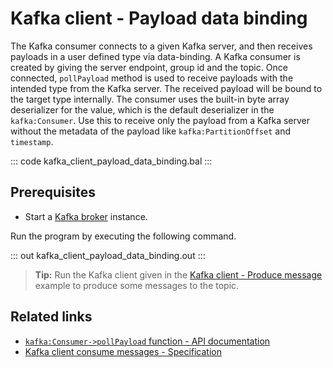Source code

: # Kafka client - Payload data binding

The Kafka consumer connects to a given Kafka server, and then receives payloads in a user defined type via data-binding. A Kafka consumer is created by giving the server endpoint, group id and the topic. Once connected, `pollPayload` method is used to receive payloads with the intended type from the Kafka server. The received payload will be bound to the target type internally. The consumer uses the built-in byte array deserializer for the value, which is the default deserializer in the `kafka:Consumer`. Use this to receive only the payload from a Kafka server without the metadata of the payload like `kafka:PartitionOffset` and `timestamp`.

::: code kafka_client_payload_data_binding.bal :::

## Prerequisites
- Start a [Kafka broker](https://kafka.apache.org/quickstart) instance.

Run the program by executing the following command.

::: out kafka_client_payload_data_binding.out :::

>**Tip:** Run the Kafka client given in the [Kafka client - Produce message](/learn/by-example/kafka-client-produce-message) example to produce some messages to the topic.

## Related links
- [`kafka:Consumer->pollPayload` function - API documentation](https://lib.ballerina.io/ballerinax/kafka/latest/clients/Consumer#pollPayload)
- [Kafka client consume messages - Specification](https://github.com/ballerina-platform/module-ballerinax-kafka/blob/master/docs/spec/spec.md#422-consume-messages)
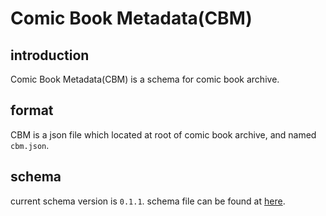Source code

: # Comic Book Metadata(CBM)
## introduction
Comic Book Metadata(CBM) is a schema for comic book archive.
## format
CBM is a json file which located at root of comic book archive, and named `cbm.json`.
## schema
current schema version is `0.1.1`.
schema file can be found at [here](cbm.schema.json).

================================

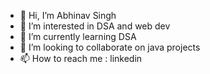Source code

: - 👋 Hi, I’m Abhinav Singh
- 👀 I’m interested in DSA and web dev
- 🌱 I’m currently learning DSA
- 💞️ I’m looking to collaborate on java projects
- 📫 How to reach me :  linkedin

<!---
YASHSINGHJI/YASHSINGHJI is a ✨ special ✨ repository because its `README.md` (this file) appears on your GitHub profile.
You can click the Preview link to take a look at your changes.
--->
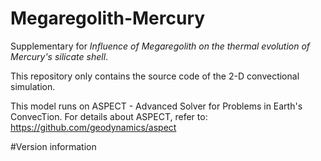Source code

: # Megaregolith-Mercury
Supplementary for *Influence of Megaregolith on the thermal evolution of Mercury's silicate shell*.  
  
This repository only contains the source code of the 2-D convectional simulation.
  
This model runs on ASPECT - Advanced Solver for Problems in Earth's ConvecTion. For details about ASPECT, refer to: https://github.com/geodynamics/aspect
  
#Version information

================================

→ **WORK ORDER**: Give back the records above exactly, limited to the lines between the one holding "This model runs" and the one holding "#Version information", inclusive.

→ **RESPONSE TO THIS EXERCISE**:
This model runs on ASPECT - Advanced Solver for Problems in Earth's ConvecTion. For details about ASPECT, refer to: https://github.com/geodynamics/aspect
  
#Version information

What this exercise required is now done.